Select "Import from External Service" as shown in the picture below and choose "Google Cloud Storage", "AWS S3", "Azure", or "SFTP" as the File Services Option. Enter the URI of the dataset under the "Cloud Location" option. If you want to upload multiple dataset files with same schema as a single combined dataset file, you can use wildcard expansions, for e.g., s3://example/bucket/*.csv will read all of the csv files in the location s3://example/bucket and upload a combined csv file into the project. Finally, you can click on the "Add Dataset" button to upload the dataset into your project.
There might be a case where you would require adding the filename as the value into a new column for every record in the dataset. To do this, you could simply write the column name under the "Filename Column" option and a new column with the entered column name will be created with the file name as the value for every row under the new column. For e.g., if filename is example_filename and the entered column name is example_column, then the column, "example_column" will have the value "example_filename" for every record in the dataset.

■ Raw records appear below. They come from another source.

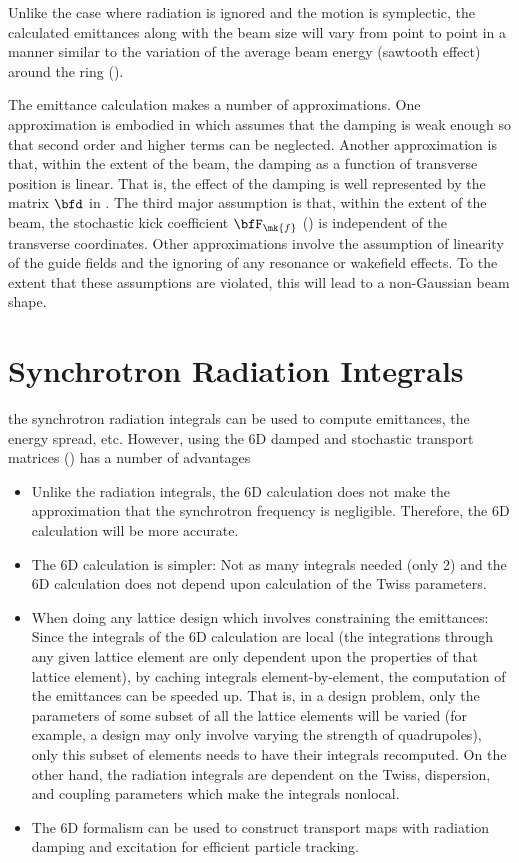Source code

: Unlike the case where radiation is ignored and the motion is symplectic, the calculated emittances
along with the beam size will vary from point to point in a manner similar to the variation of the average
beam energy (sawtooth effect) around the ring ().

The emittance calculation makes a number of approximations. One approximation is embodied in
 which assumes that the damping is weak enough so that second order and higher terms can be
neglected. Another approximation is that, within the extent of the beam, the damping as a function
of transverse position is linear. That is, the effect of the damping is well represented by the
matrix $\bfd$ in . The third major assumption is that, within the extent of the beam, the
stochastic kick coefficient $\bfF_\mk{f}$ () is independent of the transverse coordinates.
Other approximations involve the assumption of linearity of the guide fields and the ignoring of any
resonance or wakefield effects. To the extent that these assumptions are violated, this will lead to
a non-Gaussian beam shape.

\section{Synchrotron Radiation Integrals}
\label{s:synch.ints}

the synchrotron radiation integrals can be used to compute emittances, the energy spread,
etc. However, using the 6D damped and stochastic transport matrices () has
a number of advantages
\begin{itemize}
%
\item
Unlike the radiation integrals, the 6D calculation does not make the approximation that the
synchrotron frequency is negligible. Therefore, the 6D calculation will be more accurate.
%
\item
The 6D calculation is simpler: Not as many integrals needed (only 2) and the 6D calculation does not
depend upon calculation of the Twiss parameters.
%
\item
When doing any lattice design which involves constraining the emittances: Since the integrals of the
6D calculation are local (the integrations through any given lattice element are only dependent upon
the properties of that lattice element), by caching integrals element-by-element, the computation of
the emittances can be speeded up. That is, in a design problem, only the parameters of some subset
of all the lattice elements will be varied (for example, a design may only involve varying the
strength of quadrupoles), only this subset of elements needs to have their integrals recomputed.  On
the other hand, the radiation integrals are dependent on the Twiss, dispersion, and coupling
parameters which make the integrals nonlocal.
%
\item
The 6D formalism can be used to construct transport maps with radiation damping and excitation for
efficient particle tracking.
\end{itemize}

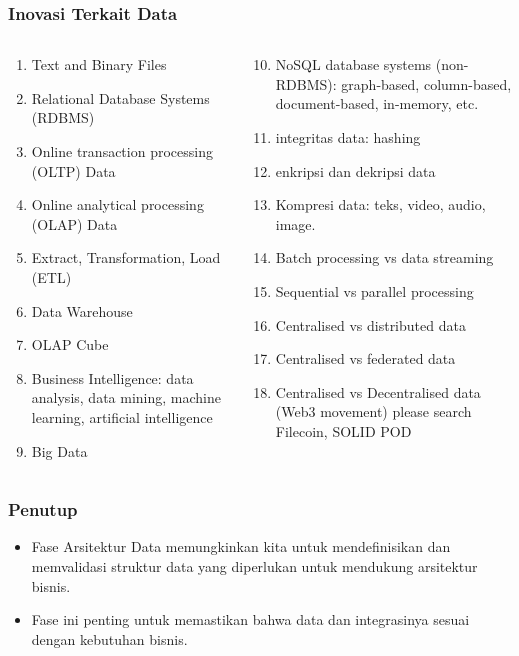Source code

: \documentclass[aspectratio=169]{beamer}
\begin{document}
\begin{frame}
	\frametitle{Inovasi Terkait Data}
	\begin{columns}
		\begin{column}{0.5\textwidth}
			\begin{center}
				\begin{enumerate}
					\item Text and Binary Files
					\item Relational Database Systems (RDBMS)
					\item Online transaction processing (OLTP) Data
					\item Online analytical processing (OLAP) Data
					\item Extract, Transformation, Load (ETL)
					\item Data Warehouse 
					\item OLAP Cube
					\item Business Intelligence: data analysis, data mining, machine learning, artificial intelligence
					\item Big Data
				\end{enumerate}
			\end{center}
		\end{column}
		\begin{column}{0.5\textwidth}
			\begin{center}
				\begin{enumerate}
					\setcounter{enumi}{9}
					
					\item NoSQL database systems (non-RDBMS): graph-based, column-based, document-based, in-memory, etc.
					\item integritas data: hashing
					\item enkripsi dan dekripsi data
					\item Kompresi data: teks, video, audio, image.
					\item Batch processing vs data streaming
					\item Sequential vs parallel processing
					\item Centralised vs distributed data
					\item Centralised vs federated data
					\item Centralised vs Decentralised data (Web3 movement) please search Filecoin, SOLID POD
				\end{enumerate}
			\end{center}
		\end{column}
	\end{columns}
\end{frame}

\begin{frame}
	\frametitle{Penutup}
	\begin{itemize}
		\item Fase Arsitektur Data memungkinkan kita untuk mendefinisikan dan memvalidasi struktur data yang diperlukan untuk mendukung arsitektur bisnis. 
		\item Fase ini penting untuk memastikan bahwa data dan integrasinya sesuai dengan kebutuhan bisnis.
	\end{itemize}
\end{frame}
\end{document}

If you know the schedule when your data gets updated, you can use a refresh schedule to set a specific time for updating your data automatically from the provided bucket location. For e.g., a cron expression 5 4 * * 6 under the option, "Set Refresh Schedule UTC (optional)" will update the dataset at 04:05 every Saturday. For generating cron strings, please visit https://crontab.guru/. Finally, click on the "Add Dataset" button to finish adding the data to the project.
The dataset will be uploaded successfully and shown as "Active" under the Datasets option.